## TASK DIRECTIONS
Would you reproduce each line below exactly, leaving every picture out?

☆ ☆ ☆

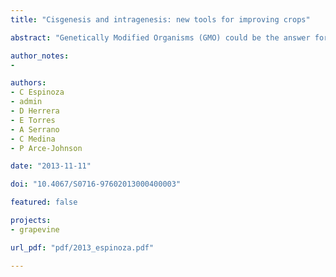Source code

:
 ```yaml
---
title: "Cisgenesis and intragenesis: new tools for improving crops"

abstract: "Genetically Modified Organisms (GMO) could be the answer for many relevant problems affecting crops. However, improving crops through GMO is also often associated with safety concerns, environmental risks and health issues due to the presence of foreign DNA. These limitations have prompted the development of alternative technologies. Recently, cisgenesis and intragenesis have been developed as new tools aimed to modify crops. While cisgenesis involves genetic modification using a complete copy of natural genes with their regulatory elements that belong exclusively to sexually compatible plants, intragenesis refers to the transference of new combinations of genes and regulatory sequences belonging to that particular species. So far, application of cisgenesis and intragenesis as alternatives to conventional transgenesis are limited to a few species, mainly due to the lack of knowledge of the regulatory sequences required. The grape is one of the most cultivated crops worldwide and is the most economically relevant crop in Chile. Its genomic sequence has been completed, making available new sources of information to improve grape traits by genetic manipulation. This review is focused on the current alternatives to transgenesis in plants, including new approaches to develop marker-free crops, their application to economically relevant crops and future perspectives in the area. Also, the identification of grapevine promoters with a wide range of expression profiles is shown. The expression pattern of these genes was analyzed in different tissues and developmental stages, as well as under several stresses and stimuli, giving a broad range of expression patterns, including genes expressed exclusively during ripening, in response to sugars, senescence and biotic stress, among others. Genes with strong and constitutive expression were also identified. Functional analysis using reporter genes has been conducted in order to confirm the promoter's transcription activity, opening new possibilities for developing cisgenic/intragenic grapevines."

author_notes:
- 

authors:
- C Espinoza
- admin
- D Herrera
- E Torres
- A Serrano
- C Medina
- P Arce-Johnson

date: "2013-11-11"

doi: "10.4067/S0716-97602013000400003"

featured: false

projects:
- grapevine

url_pdf: "pdf/2013_espinoza.pdf"

---
```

☆ ☆ ☆

## TASK RESPONSE
Source code

:
 ```yaml
---
title: "Cisgenesis and intragenesis: new tools for improving crops"

abstract: "Genetically Modified Organisms (GMO) could be the answer for many relevant problems affecting crops. However, improving crops through GMO is also often associated with safety concerns, environmental risks and health issues due to the presence of foreign DNA. These limitations have prompted the development of alternative technologies. Recently, cisgenesis and intragenesis have been developed as new tools aimed to modify crops. While cisgenesis involves genetic modification using a complete copy of natural genes with their regulatory elements that belong exclusively to sexually compatible plants, intragenesis refers to the transference of new combinations of genes and regulatory sequences belonging to that particular species. So far, application of cisgenesis and intragenesis as alternatives to conventional transgenesis are limited to a few species, mainly due to the lack of knowledge of the regulatory sequences required. The grape is one of the most cultivated crops worldwide and is the most economically relevant crop in Chile. Its genomic sequence has been completed, making available new sources of information to improve grape traits by genetic manipulation. This review is focused on the current alternatives to transgenesis in plants, including new approaches to develop marker-free crops, their application to economically relevant crops and future perspectives in the area. Also, the identification of grapevine promoters with a wide range of expression profiles is shown. The expression pattern of these genes was analyzed in different tissues and developmental stages, as well as under several stresses and stimuli, giving a broad range of expression patterns, including genes expressed exclusively during ripening, in response to sugars, senescence and biotic stress, among others. Genes with strong and constitutive expression were also identified. Functional analysis using reporter genes has been conducted in order to confirm the promoter's transcription activity, opening new possibilities for developing cisgenic/intragenic grapevines."

author_notes:
- 

authors:
- C Espinoza
- admin
- D Herrera
- E Torres
- A Serrano
- C Medina
- P Arce-Johnson

date: "2013-11-11"

doi: "10.4067/S0716-97602013000400003"

featured: false

projects:
- grapevine

url_pdf: "pdf/2013_espinoza.pdf"

---
```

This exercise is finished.